Stored items

-- Opening Marker --

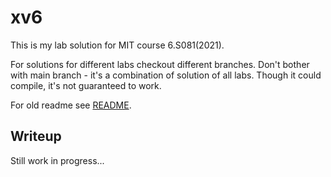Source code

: # xv6

This is my lab solution for MIT course 6.S081(2021).

For solutions for different labs checkout different branches. Don't bother with main branch - it's a combination of solution of all labs. Though it could compile, it's not guaranteed to work.

For old readme see [README](README).

## Writeup

Still work in progress...
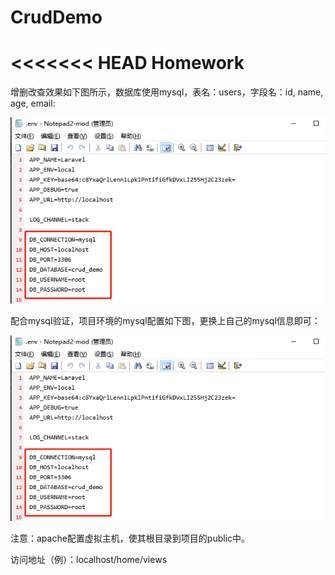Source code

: # CrudDemo
<<<<<<< HEAD
Homework
=======
增删改查效果如下图所示，数据库使用mysql，表名：users，字段名：id, name, age, email:

![Image text](https://github.com/MineRPi/HouCrudDemo/blob/master/img_folder/1.png)

配合mysql验证，项目环境的mysql配置如下图，更换上自己的mysql信息即可：

![Image text](https://github.com/MineRPi/HouCrudDemo/blob/master/img_folder/1.png)

注意：apache配置虚拟主机，使其根目录到项目的public中。

访问地址（例）：localhost/home/views
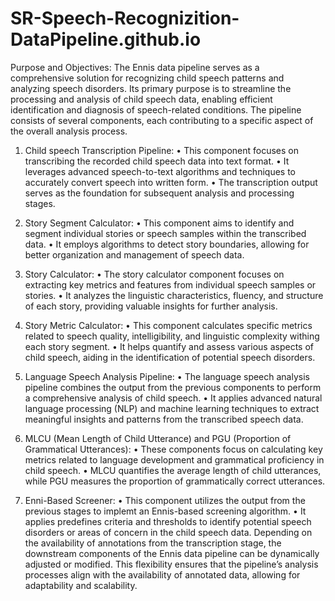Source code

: # SR-Speech-Recognizition-DataPipeline.github.io
Purpose and Objectives: The Ennis data pipeline serves as a comprehensive solution for recognizing child speech patterns and analyzing speech disorders. Its primary purpose is to streamline the processing and analysis of child speech data, enabling efficient identification and diagnosis of speech-related conditions. The pipeline consists of several components, each contributing to a specific aspect of the overall analysis process.

1.	Child speech Transcription Pipeline:
•	This component focuses on transcribing the recorded child speech data into text format.
•	It leverages advanced speech-to-text algorithms and techniques to accurately convert speech into written form.
•	The transcription output serves as the foundation for subsequent analysis and processing stages.
2.	Story Segment Calculator:
•	This component aims to identify and segment individual stories or speech samples within the transcribed data.
•	It employs algorithms to detect story boundaries, allowing for better organization and management of speech data.
3.	Story Calculator:
•	The story calculator component focuses on extracting key metrics and features from individual speech samples or stories.
•	It analyzes the linguistic characteristics, fluency, and structure of each story, providing valuable insights for further analysis.
4.	Story Metric Calculator:
•	This component calculates specific metrics related to speech quality, intelligibility, and linguistic complexity withing each story segment.
•	It helps quantify and assess various aspects of child speech, aiding in the identification of potential speech disorders.

5.	Language Speech Analysis Pipeline:
•	The language speech analysis pipeline combines the output from the previous components to perform a comprehensive analysis of child speech.
•	It applies advanced natural language processing (NLP) and machine learning techniques to extract meaningful insights and patterns from the transcribed speech data.
6.	MLCU (Mean Length of Child Utterance) and PGU (Proportion of Grammatical Utterances):
•	These components focus on calculating key metrics related to language development and grammatical proficiency in child speech.
•	MLCU quantifies the average length of child utterances, while PGU measures the proportion of grammatically correct utterances.
7.	Enni-Based Screener:
•	This component utilizes the output from the previous stages to implemt an Ennis-based screening algorithm.
•	It applies predefines criteria and thresholds to identify potential speech disorders or areas of concern in the child speech data.
Depending on the availability of annotations from the transcription stage, the downstream components of the Ennis data pipeline can be dynamically adjusted or modified. This flexibility ensures that the pipeline’s analysis processes align with the availability of annotated data, allowing for adaptability and scalability.
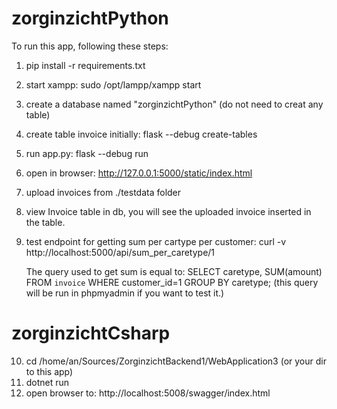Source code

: # zorginzichtPython
To run this app, following these steps:
1. pip install -r requirements.txt
2. start xampp: sudo /opt/lampp/xampp start
3. create a database named "zorginzichtPython" (do not need to creat any table)
4. create table invoice initially: flask --debug create-tables
5. run app.py: flask --debug run
6. open in browser: http://127.0.0.1:5000/static/index.html
7. upload invoices from ./testdata folder
8. view Invoice table in db, you will see the uploaded invoice inserted in the table.
9. test endpoint for getting sum per cartype per customer:
   curl -v http://localhost:5000/api/sum_per_caretype/1
   
   The query used to get sum is equal to:
   SELECT caretype, SUM(amount) FROM `invoice` WHERE customer_id=1 GROUP BY caretype;
   (this query will be run in phpmyadmin if you want to test it.)
   
# zorginzichtCsharp
10. cd /home/an/Sources/ZorginzichtBackend1/WebApplication3 (or your dir to this app)
11. dotnet run
12. open browser to: http://localhost:5008/swagger/index.html
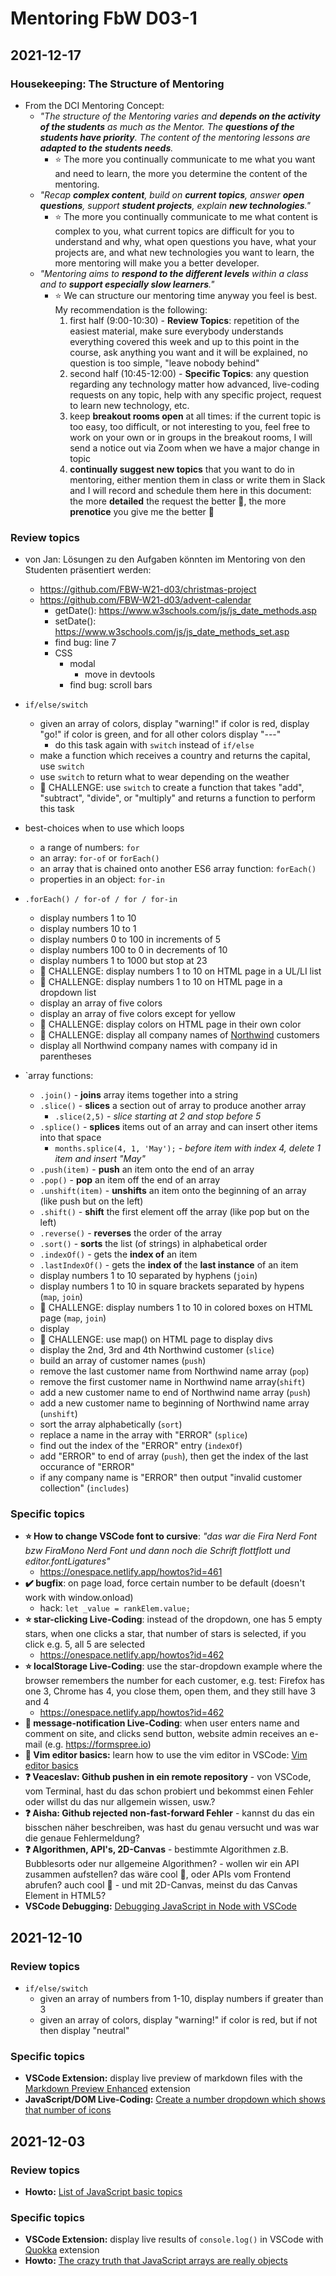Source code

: # Mentoring FbW D03-1

## 2021-12-17

### Housekeeping: The Structure of Mentoring

- From the DCI Mentoring Concept: 
	- *"The structure of the Mentoring varies and **depends on the activity of the students** as much as the Mentor. The **questions of the students have priority**. The content of the mentoring lessons are **adapted to the students needs**.*
		- :star: The more you continually communicate to me what you want and need to learn, the more you determine the content of the mentoring. 
	- *"Recap **complex content**, build on **current topics**, answer **open questions**, support **student projects**, explain **new technologies**."*
		- :star: The more you continually communicate to me what content is complex to you, what current topics are difficult for you to understand and why, what open questions you have, what your projects are, and what new technologies you want to learn, the more mentoring will make you a better developer. 
	-  *"Mentoring aims to **respond to the different levels** within a class and to **support especially slow learners**."*
		- :star: We can structure our mentoring time anyway you feel is best. My recommendation is the following:
			1. first half (9:00-10:30) - **Review Topics**: repetition of the easiest material, make sure everybody understands everything covered this week and up to this point in the course, ask anything you want and it will be explained, no question is too simple, "leave nobody behind"
			2. second half (10:45-12:00) - **Specific Topics**: any question regarding any technology matter how advanced, live-coding requests on any topic, help with any specific project, request to learn new technology, etc. 
			3. keep **breakout rooms open** at all times: if the current topic is too easy, too difficult, or not interesting to you, feel free to work on your own or in groups in the breakout rooms, I will send a notice out via Zoom when we have a major change in topic
			4. **continually suggest new topics** that you want to do in mentoring, either mention them in class or write them in Slack and I will record and schedule them here in this document: the more **detailed** the request the better :muscle:, the more **prenotice** you give me the better :muscle:

### Review topics

- von Jan: Lösungen zu den Aufgaben könnten im Mentoring von den Studenten präsentiert werden:
	- https://github.com/FBW-W21-d03/christmas-project
	- https://github.com/FBW-W21-d03/advent-calendar
		- getDate(): https://www.w3schools.com/js/js_date_methods.asp
		- setDate(): https://www.w3schools.com/js/js_date_methods_set.asp
		- find bug: line 7
		- CSS
			- modal
				- move in devtools
			- find bug: scroll bars

- `if/else/switch` 
	- given an array of colors, display "warning!" if color is red, display "go!" if color is green, and for all other colors display "---"
		- do this task again with `switch` instead of `if/else`
	- make a function which receives a country and returns the capital, use `switch`
	- use `switch` to return what to wear depending on the weather
	- :muscle: CHALLENGE: use `switch` to create a function that takes "add", "subtract", "divide", or "multiply" and returns a function to perform this task 
- best-choices when to use which loops
	- a range of numbers: `for`
	- an array: `for-of` or `forEach()`
	- an array that is chained onto another ES6 array function: `forEach()`
	- properties in an object: `for-in`
- `.forEach() / for-of / for / for-in` 
	- display numbers 1 to 10
	- display numbers 10 to 1
	- display numbers 0 to 100 in increments of 5
	- display numbers 100 to 0 in decrements of 10
	- display numbers 1 to 1000 but stop at 23 
	- :muscle: CHALLENGE: display numbers 1 to 10 on HTML page in a UL/LI list
	- :muscle: CHALLENGE: display numbers 1 to 10 on HTML page in a dropdown list
	- display an array of five colors
	- display an array of five colors except for yellow
	- :muscle: CHALLENGE: display colors on HTML page in their own color
	- :muscle: CHALLENGE: display all company names of [Northwind](https://github.com/graphql-compose/graphql-compose-examples/tree/master/examples/northwind/data/json) customers
	- display all Northwind company names with company id in parentheses
- `array functions: 
	- `.join()` - **joins** array items together into a string
	- `.slice()` - **slices** a section out of array to produce another array 
		- `.slice(2,5)` - *slice starting at 2 and stop before 5*
	- `.splice()` - **splices** items out of an array and can insert other items into that space
		- `months.splice(4, 1, 'May');` - *before item with index 4, delete 1 item and insert "May"*
	- `.push(item)` - **push** an item onto the end of an array
	- `.pop()` - **pop** an item off the end of an array
	- `.unshift(item)` - **unshifts** an item onto the beginning of an array (like push but on the left)
	- `.shift()` - **shift** the first element off the array (like pop but on the left)
	- `.reverse()` - **reverses** the order of the array
	- `.sort()` - **sorts** the list (of strings) in alphabetical order
	- `.indexOf()` - gets the **index of** an item 
	- `.lastIndexOf()` - gets the **index of** the **last instance** of an item 
	- display numbers 1 to 10 separated by hyphens (`join`)
	- display numbers 1 to 10 in square brackets separated by hypens (`map`, `join`)
	- :muscle: CHALLENGE: display numbers 1 to 10 in colored boxes on HTML page (`map`, `join`)
	- display 
	- :muscle: CHALLENGE: use map() on HTML page to display divs
	- display the 2nd, 3rd and 4th Northwind customer (`slice`)
	- build an array of customer names (`push`)
	- remove the last customer name from Northwind name array (`pop`)
	- remove the first customer name in Northwind name array(`shift`)
	- add a new customer name to end of Northwind name array (`push`)
	- add a new customer name to beginning of Northwind name array (`unshift`)
	- sort the array alphabetically (`sort`)
	- replace a name in the array with "ERROR" (`splice`)
	- find out the index of the "ERROR" entry (`indexOf`)
	- add "ERROR" to end of array (`push`), then get the index of the last occurance of "ERROR"
	- if any company name is "ERROR" then output "invalid customer collection" (`includes`)

### Specific topics 

- **:star: How to change VSCode font to cursive**: *"das war die Fira Nerd Font bzw FiraMono Nerd Font und dann noch die Schrift flottflott und editor.fontLigatures"*
	- https://onespace.netlify.app/howtos?id=461
- **:heavy_check_mark: bugfix**: on page load, force certain number to be default (doesn't work with window.onload)
	- hack: `let _value = rankElem.value;`
- **:star: star-clicking Live-Coding**: instead of the dropdown, one has 5 empty stars, when one clicks a star, that number of stars is selected, if you click e.g. 5, all 5 are selected
	- https://onespace.netlify.app/howtos?id=462
- **:star: localStorage Live-Coding**: use the star-dropdown example where the browser remembers the number for each customer, e.g. test: Firefox has one 3, Chrome has 4, you close them, open them, and they still have 3 and 4
	- https://onespace.netlify.app/howtos?id=462
- **:construction: message-notification Live-Coding**: when user enters name and comment on site, and clicks send button, website admin receives an e-mail (e.g. https://formspree.io)
- **:muscle: Vim editor basics:** learn how to use the vim editor in VSCode: [Vim editor basics](https://onespace.netlify.app/howtos?id=458)
- **:question: Veaceslav: Github pushen in ein remote repository** - von VSCode, vom Terminal, hast du das schon probiert und bekommst einen Fehler oder willst du das nur allgemein wissen, usw.? 
- **:question: Aisha: Github rejected non-fast-forward Fehler** - kannst du das ein bisschen näher beschreiben, was hast du genau versucht und was war die genaue Fehlermeldung?
- **:question: Algorithmen, API's, 2D-Canvas** - bestimmte Algorithmen z.B. Bubblesorts oder nur allgemeine Algorithmen? - wollen wir ein API zusammen aufstellen? das wäre cool :muscle:, oder APIs vom Frontend abrufen? auch cool :muscle: - und mit 2D-Canvas, meinst du das Canvas Element in HTML5?
- **VSCode Debugging:** [Debugging JavaScript in Node with VSCode](https://onespace.netlify.app/howtos?id=454)

## 2021-12-10

### Review topics

- `if/else/switch` 
	- given an array of numbers from 1-10, display numbers if greater than 3
	- given an array of colors, display "warning!" if color is red, but if not then display "neutral"

### Specific topics

- **VSCode Extension:** display live preview of markdown files with the [Markdown Preview Enhanced](https://onespace.netlify.app/howtos?id=452) extension
- **JavaScript/DOM Live-Coding:** [Create a number dropdown which shows that number of icons](https://onespace.netlify.app/howtos?id=453)

## 2021-12-03

### Review topics

- **Howto:** [List of JavaScript basic topics](https://onespace.netlify.app/howtos?id=449)

### Specific topics

- **VSCode Extension:** display live results of `console.log()` in VSCode with [Quokka](https://quokkajs.com/docs/index.html) extension
- **Howto:** [The crazy truth that JavaScript arrays are really objects](https://onespace.netlify.app/howtos?id=448)
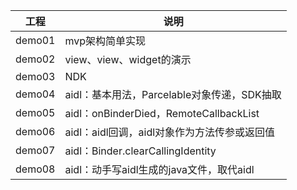 | 工程   | 说明                                         |
| ------ | -------------------------------------------- |
| demo01 | mvp架构简单实现                              |
| demo02 | view、view、widget的演示                     |
| demo03 | NDK                                          |
| demo04 | aidl：基本用法，Parcelable对象传递，SDK抽取  |
| demo05 | aidl：onBinderDied，RemoteCallbackList       |
| demo06 | aidl：aidl回调，aidl对象作为方法传参或返回值 |
| demo07 | aidl：Binder.clearCallingIdentity            |
| demo08 | aidl：动手写aidl生成的java文件，取代aidl     |

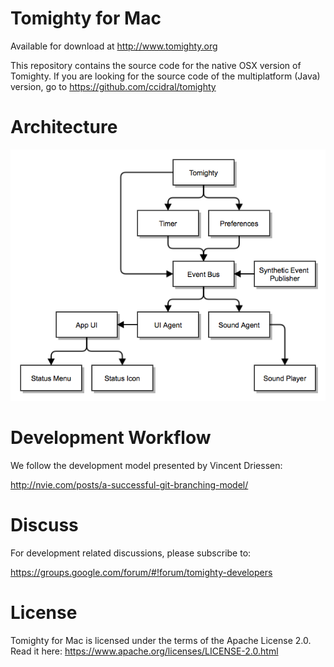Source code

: Tomighty for Mac
================

Available for download at http://www.tomighty.org

This repository contains the source code for the native OSX version of Tomighty.
If you are looking for the source code of the multiplatform (Java) version, go to https://github.com/ccidral/tomighty

Architecture
============

![](/docs/tomighty_architecture.png)

Development Workflow
====================

We follow the development model presented by Vincent Driessen:

http://nvie.com/posts/a-successful-git-branching-model/

Discuss
=======

For development related discussions, please subscribe to:

https://groups.google.com/forum/#!forum/tomighty-developers

License
=======

Tomighty for Mac is licensed under the terms of the Apache License 2.0. Read it here: https://www.apache.org/licenses/LICENSE-2.0.html

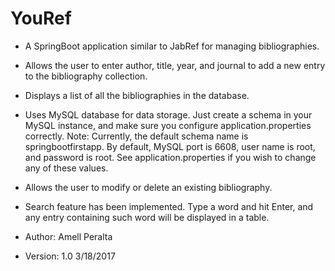 # YouRef
 * A SpringBoot application similar to JabRef for managing bibliographies.
 
 * Allows the user to enter author, title, year, and journal to add a new entry 
   to the bibliography collection.
 
 * Displays a list of all the bibliographies in the database.
 * Uses MySQL database for data storage. Just create a schema in your  
   MySQL instance, and make sure you configure application.properties correctly.
   Note: Currently, the default schema name is springbootfirstapp.
         By default, MySQL port is 6608, user name is root, and password is root.
   	     See application.properties if you wish to change any of these values.
  
 * Allows the user to modify or delete an existing bibliography.
  
 * Search feature has been implemented. Type a word and hit Enter, and any 
   entry containing such word will be displayed in a table.
  
 * Author: Amell Peralta
 * Version: 1.0 3/18/2017
 
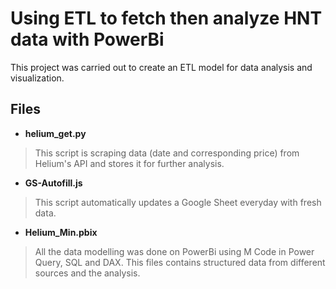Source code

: # Using ETL to fetch then analyze HNT data with PowerBi
This project was carried out to create an ETL model for data analysis and visualization.

## Files

- **helium_get.py**

> This script is scraping data (date and corresponding price) from Helium's API and stores it for further analysis. 

- **GS-Autofill.js**

> This script automatically updates a Google Sheet everyday with fresh data.

- **Helium_Min.pbix**

> All the data modelling was done on PowerBi using M Code in Power Query, SQL and DAX. This files contains structured data from different sources and the analysis.
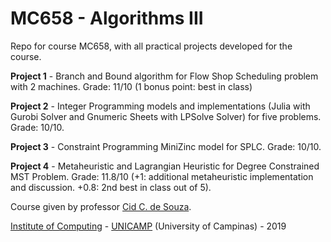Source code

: MC658 - Algorithms III
======================

Repo for course MC658, with all practical projects developed for the course.

**Project 1** - Branch and Bound algorithm for Flow Shop Scheduling problem with 2 machines. Grade: 11/10 (1 bonus point: best in class)

**Project 2** - Integer Programming models and implementations (Julia with Gurobi Solver and Gnumeric Sheets with LPSolve Solver) for five problems. Grade: 10/10.

**Project 3** - Constraint Programming MiniZinc model for SPLC. Grade: 10/10.

**Project 4** - Metaheuristic and Lagrangian Heuristic for Degree Constrained MST Problem. Grade: 11.8/10 (+1: additional metaheuristic implementation and discussion. +0.8: 2nd best in class out of 5).

Course given by professor [Cid C. de Souza](https://ic.unicamp.br/~cid/).

[Institute of Computing](http://ic.unicamp.br/en) - [UNICAMP](http://www.unicamp.br/unicamp/) (University of Campinas) - 2019

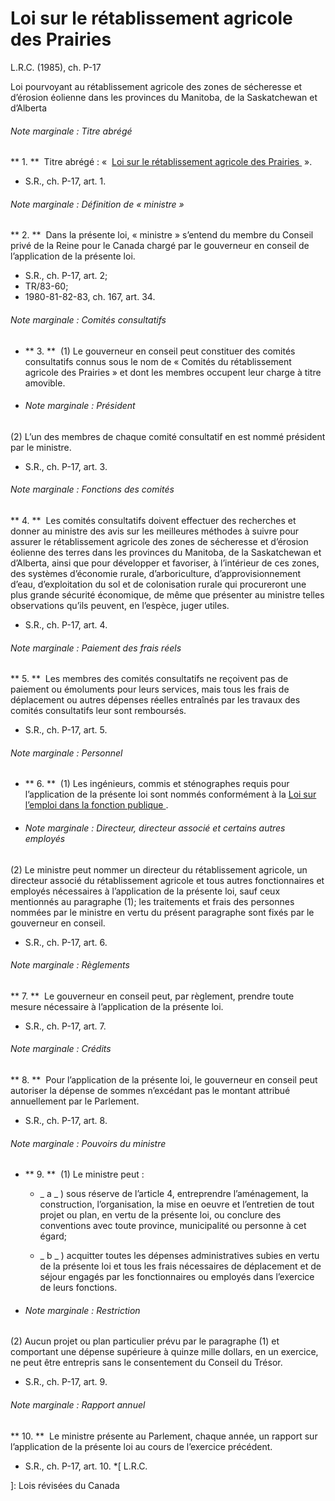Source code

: #  Loi sur le rétablissement agricole des Prairies

L.R.C.  (1985), ch. P-17

Loi pourvoyant au rétablissement agricole des zones de sécheresse et d’érosion
éolienne dans les provinces du Manitoba, de la Saskatchewan et d’Alberta

######  Note marginale :  Titre abrégé

** 1\.  **  Titre abrégé : «   [ Loi sur le rétablissement agricole des Prairies ](/fra/lois/P-17)  ». 

  * S.R., ch. P-17, art. 1. 

######  Note marginale :  Définition de « ministre »

** 2\.  **  Dans la présente loi,  « ministre »  s’entend du membre du Conseil privé de la Reine pour le Canada chargé par le gouverneur en conseil de l’application de la présente loi. 

  * S.R., ch. P-17, art. 2; 
  * TR/83-60; 
  * 1980-81-82-83, ch. 167, art. 34. 

######  Note marginale :  Comités consultatifs

  * ** 3\.  **  (1) Le gouverneur en conseil peut constituer des comités consultatifs connus sous le nom de « Comités du rétablissement agricole des Prairies » et dont les membres occupent leur charge à titre amovible. 

  * ######  Note marginale :  Président 

(2) L’un des membres de chaque comité consultatif en est nommé président par
le ministre.

  * S.R., ch. P-17, art. 3. 

######  Note marginale :  Fonctions des comités

** 4\.  **  Les comités consultatifs doivent effectuer des recherches et donner au ministre des avis sur les meilleures méthodes à suivre pour assurer le rétablissement agricole des zones de sécheresse et d’érosion éolienne des terres dans les provinces du Manitoba, de la Saskatchewan et d’Alberta, ainsi que pour développer et favoriser, à l’intérieur de ces zones, des systèmes d’économie rurale, d’arboriculture, d’approvisionnement d’eau, d’exploitation du sol et de colonisation rurale qui procureront une plus grande sécurité économique, de même que présenter au ministre telles observations qu’ils peuvent, en l’espèce, juger utiles. 

  * S.R., ch. P-17, art. 4. 

######  Note marginale :  Paiement des frais réels

** 5\.  **  Les membres des comités consultatifs ne reçoivent pas de paiement ou émoluments pour leurs services, mais tous les frais de déplacement ou autres dépenses réelles entraînés par les travaux des comités consultatifs leur sont remboursés. 

  * S.R., ch. P-17, art. 5. 

######  Note marginale :  Personnel

  * ** 6\.  **  (1) Les ingénieurs, commis et sténographes requis pour l’application de la présente loi sont nommés conformément à la  [ Loi sur l’emploi dans la fonction publique ](/fra/lois/P-33.01) . 

  * ######  Note marginale :  Directeur, directeur associé et certains autres employés 

(2) Le ministre peut nommer un directeur du rétablissement agricole, un
directeur associé du rétablissement agricole et tous autres fonctionnaires et
employés nécessaires à l’application de la présente loi, sauf ceux mentionnés
au paragraphe (1); les traitements et frais des personnes nommées par le
ministre en vertu du présent paragraphe sont fixés par le gouverneur en
conseil.

  * S.R., ch. P-17, art. 6. 

######  Note marginale :  Règlements

** 7\.  **  Le gouverneur en conseil peut, par règlement, prendre toute mesure nécessaire à l’application de la présente loi. 

  * S.R., ch. P-17, art. 7. 

######  Note marginale :  Crédits

** 8\.  **  Pour l’application de la présente loi, le gouverneur en conseil peut autoriser la dépense de sommes n’excédant pas le montant attribué annuellement par le Parlement. 

  * S.R., ch. P-17, art. 8. 

######  Note marginale :  Pouvoirs du ministre

  * ** 9\.  **  (1) Le ministre peut : 

    * _ a _ ) sous réserve de l’article 4, entreprendre l’aménagement, la construction, l’organisation, la mise en oeuvre et l’entretien de tout projet ou plan, en vertu de la présente loi, ou conclure des conventions avec toute province, municipalité ou personne à cet égard; 

    * _ b _ ) acquitter toutes les dépenses administratives subies en vertu de la présente loi et tous les frais nécessaires de déplacement et de séjour engagés par les fonctionnaires ou employés dans l’exercice de leurs fonctions. 

  * ######  Note marginale :  Restriction 

(2) Aucun projet ou plan particulier prévu par le paragraphe (1) et comportant
une dépense supérieure à quinze mille dollars, en un exercice, ne peut être
entrepris sans le consentement du Conseil du Trésor.

  * S.R., ch. P-17, art. 9. 

######  Note marginale :  Rapport annuel

** 10\.  **  Le ministre présente au Parlement, chaque année, un rapport sur l’application de la présente loi au cours de l’exercice précédent. 

  * S.R., ch. P-17, art. 10. 
  *[
  L.R.C.

 ]: Lois révisées du Canada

-- Closing Marker --

◆ Problem
Copy each line of the data above that holds "support".

◆ Result of the exercise
	- *"Recap **complex content**, build on **current topics**, answer **open questions**, support **student projects**, explain **new technologies**."*
	-  *"Mentoring aims to **respond to the different levels** within a class and to **support especially slow learners**."*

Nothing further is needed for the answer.